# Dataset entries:
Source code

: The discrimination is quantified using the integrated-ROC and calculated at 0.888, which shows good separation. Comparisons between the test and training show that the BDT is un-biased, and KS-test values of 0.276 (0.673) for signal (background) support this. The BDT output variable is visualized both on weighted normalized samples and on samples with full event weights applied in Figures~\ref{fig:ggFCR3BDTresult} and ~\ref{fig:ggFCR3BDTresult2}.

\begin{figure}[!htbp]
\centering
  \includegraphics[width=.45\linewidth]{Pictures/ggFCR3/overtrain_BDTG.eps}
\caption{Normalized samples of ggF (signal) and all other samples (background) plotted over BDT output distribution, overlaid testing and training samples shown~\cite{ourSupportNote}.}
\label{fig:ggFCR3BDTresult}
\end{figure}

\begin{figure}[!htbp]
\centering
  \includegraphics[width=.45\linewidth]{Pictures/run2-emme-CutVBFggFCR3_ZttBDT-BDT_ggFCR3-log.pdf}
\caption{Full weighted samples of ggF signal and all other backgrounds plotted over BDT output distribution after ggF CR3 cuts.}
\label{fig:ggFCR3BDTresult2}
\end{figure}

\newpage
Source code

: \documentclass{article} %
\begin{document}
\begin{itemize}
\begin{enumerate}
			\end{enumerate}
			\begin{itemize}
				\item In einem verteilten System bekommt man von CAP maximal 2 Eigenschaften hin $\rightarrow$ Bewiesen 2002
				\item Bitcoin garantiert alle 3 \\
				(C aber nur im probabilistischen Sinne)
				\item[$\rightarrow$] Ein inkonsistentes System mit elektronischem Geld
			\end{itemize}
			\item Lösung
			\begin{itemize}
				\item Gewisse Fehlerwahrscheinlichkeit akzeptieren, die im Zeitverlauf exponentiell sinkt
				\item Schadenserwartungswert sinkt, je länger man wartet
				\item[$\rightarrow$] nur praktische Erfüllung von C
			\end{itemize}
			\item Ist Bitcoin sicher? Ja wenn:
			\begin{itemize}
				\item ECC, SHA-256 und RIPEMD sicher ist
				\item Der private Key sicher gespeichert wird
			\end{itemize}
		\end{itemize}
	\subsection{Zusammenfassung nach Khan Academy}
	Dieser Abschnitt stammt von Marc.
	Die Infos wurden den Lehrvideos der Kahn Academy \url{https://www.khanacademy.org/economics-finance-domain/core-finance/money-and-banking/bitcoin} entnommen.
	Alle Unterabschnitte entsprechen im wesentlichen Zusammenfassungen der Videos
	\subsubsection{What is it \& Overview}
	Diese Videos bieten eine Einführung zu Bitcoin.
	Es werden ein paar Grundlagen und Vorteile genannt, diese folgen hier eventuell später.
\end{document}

# Your objective:
Set down the records above once more, exactly as they stand.

# Response for this exercise:
Source code

: The discrimination is quantified using the integrated-ROC and calculated at 0.888, which shows good separation. Comparisons between the test and training show that the BDT is un-biased, and KS-test values of 0.276 (0.673) for signal (background) support this. The BDT output variable is visualized both on weighted normalized samples and on samples with full event weights applied in Figures~\ref{fig:ggFCR3BDTresult} and ~\ref{fig:ggFCR3BDTresult2}.

\begin{figure}[!htbp]
\centering
  \includegraphics[width=.45\linewidth]{Pictures/ggFCR3/overtrain_BDTG.eps}
\caption{Normalized samples of ggF (signal) and all other samples (background) plotted over BDT output distribution, overlaid testing and training samples shown~\cite{ourSupportNote}.}
\label{fig:ggFCR3BDTresult}
\end{figure}

\begin{figure}[!htbp]
\centering
  \includegraphics[width=.45\linewidth]{Pictures/run2-emme-CutVBFggFCR3_ZttBDT-BDT_ggFCR3-log.pdf}
\caption{Full weighted samples of ggF signal and all other backgrounds plotted over BDT output distribution after ggF CR3 cuts.}
\label{fig:ggFCR3BDTresult2}
\end{figure}

\newpage
Source code

: \documentclass{article} %
\begin{document}
\begin{itemize}
\begin{enumerate}
			\end{enumerate}
			\begin{itemize}
				\item In einem verteilten System bekommt man von CAP maximal 2 Eigenschaften hin $\rightarrow$ Bewiesen 2002
				\item Bitcoin garantiert alle 3 \\
				(C aber nur im probabilistischen Sinne)
				\item[$\rightarrow$] Ein inkonsistentes System mit elektronischem Geld
			\end{itemize}
			\item Lösung
			\begin{itemize}
				\item Gewisse Fehlerwahrscheinlichkeit akzeptieren, die im Zeitverlauf exponentiell sinkt
				\item Schadenserwartungswert sinkt, je länger man wartet
				\item[$\rightarrow$] nur praktische Erfüllung von C
			\end{itemize}
			\item Ist Bitcoin sicher? Ja wenn:
			\begin{itemize}
				\item ECC, SHA-256 und RIPEMD sicher ist
				\item Der private Key sicher gespeichert wird
			\end{itemize}
		\end{itemize}
	\subsection{Zusammenfassung nach Khan Academy}
	Dieser Abschnitt stammt von Marc.
	Die Infos wurden den Lehrvideos der Kahn Academy \url{https://www.khanacademy.org/economics-finance-domain/core-finance/money-and-banking/bitcoin} entnommen.
	Alle Unterabschnitte entsprechen im wesentlichen Zusammenfassungen der Videos
	\subsubsection{What is it \& Overview}
	Diese Videos bieten eine Einführung zu Bitcoin.
	Es werden ein paar Grundlagen und Vorteile genannt, diese folgen hier eventuell später.
\end{document}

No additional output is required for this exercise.